[Plain-text document sources]
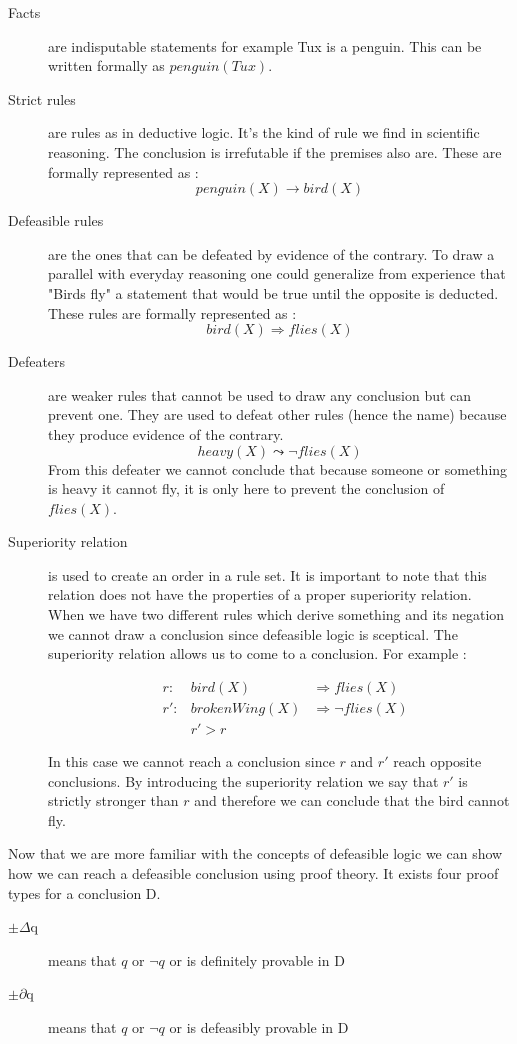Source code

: \documentclass[10pt]{report}
\begin{document}
\begin{description}
\item[Facts] are indisputable statements for example Tux is a penguin. This can be written formally as $penguin(Tux)$.
\item[Strict rules] are rules as in deductive logic. It's the kind of rule we find in scientific reasoning. The conclusion is irrefutable if the premises also are. These are formally represented as : 
$$penguin(X) \rightarrow bird(X)$$
\item[Defeasible rules] are the ones that can be defeated by evidence of the contrary. To draw a parallel with everyday reasoning one could generalize from experience that "Birds fly" a statement that would be true until the opposite is deducted. These rules are formally represented as :
$$bird(X) \Rightarrow flies(X)$$
\item[Defeaters] are weaker rules that cannot be used to draw any conclusion but can prevent one. They are used to defeat other rules (hence the name) because they produce evidence of the contrary. 
$$heavy(X) \leadsto \neg flies(X)$$
From this defeater we cannot conclude that because someone or something is heavy it cannot fly, it is only here to prevent the conclusion of $flies(X)$.
\item[Superiority relation] is used to create an order in a rule set. It is important to note that this relation does not have the properties of a proper superiority relation. When we have two different rules which derive something and its negation we cannot draw a conclusion since defeasible logic is sceptical. The superiority relation allows us to come to a conclusion. For example :

\[
\begin{aligned}
& r :&      bird(X) &\Rightarrow flies(X)\\
& r':&brokenWing(X) &\Rightarrow \neg flies(X)\\
& & r'>r
\end{aligned}
\]

In this case we cannot reach a conclusion since $r$ and $r'$ reach opposite conclusions. By introducing the superiority relation we say that $r'$ is strictly stronger than $r$ and therefore we can conclude that the bird cannot fly.
\end{description}

Now that we are more familiar with the concepts of defeasible logic we can show how we can reach a defeasible conclusion using proof theory. It exists four proof types for a conclusion D.
\begin{description}
\item[$\pm\Delta$q] means that $q$ or $\neg q$ or is definitely provable in D
\item[$\pm\partial$q] means that $q$ or $\neg q$ or is defeasibly provable in D
\end{description}
\end{document}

**Prompt:**
In the reply, each line of the data must appear exactly as written, and no picture may appear.

**Result of the exercise:**
Source code

: \documentclass[10pt]{report}
\begin{document}
\begin{description}
\item[Facts] are indisputable statements for example Tux is a penguin. This can be written formally as $penguin(Tux)$.
\item[Strict rules] are rules as in deductive logic. It's the kind of rule we find in scientific reasoning. The conclusion is irrefutable if the premises also are. These are formally represented as : 
$$penguin(X) \rightarrow bird(X)$$
\item[Defeasible rules] are the ones that can be defeated by evidence of the contrary. To draw a parallel with everyday reasoning one could generalize from experience that "Birds fly" a statement that would be true until the opposite is deducted. These rules are formally represented as :
$$bird(X) \Rightarrow flies(X)$$
\item[Defeaters] are weaker rules that cannot be used to draw any conclusion but can prevent one. They are used to defeat other rules (hence the name) because they produce evidence of the contrary. 
$$heavy(X) \leadsto \neg flies(X)$$
From this defeater we cannot conclude that because someone or something is heavy it cannot fly, it is only here to prevent the conclusion of $flies(X)$.
\item[Superiority relation] is used to create an order in a rule set. It is important to note that this relation does not have the properties of a proper superiority relation. When we have two different rules which derive something and its negation we cannot draw a conclusion since defeasible logic is sceptical. The superiority relation allows us to come to a conclusion. For example :

\[
\begin{aligned}
& r :&      bird(X) &\Rightarrow flies(X)\\
& r':&brokenWing(X) &\Rightarrow \neg flies(X)\\
& & r'>r
\end{aligned}
\]

In this case we cannot reach a conclusion since $r$ and $r'$ reach opposite conclusions. By introducing the superiority relation we say that $r'$ is strictly stronger than $r$ and therefore we can conclude that the bird cannot fly.
\end{description}

Now that we are more familiar with the concepts of defeasible logic we can show how we can reach a defeasible conclusion using proof theory. It exists four proof types for a conclusion D.
\begin{description}
\item[$\pm\Delta$q] means that $q$ or $\neg q$ or is definitely provable in D
\item[$\pm\partial$q] means that $q$ or $\neg q$ or is defeasibly provable in D
\end{description}
\end{document}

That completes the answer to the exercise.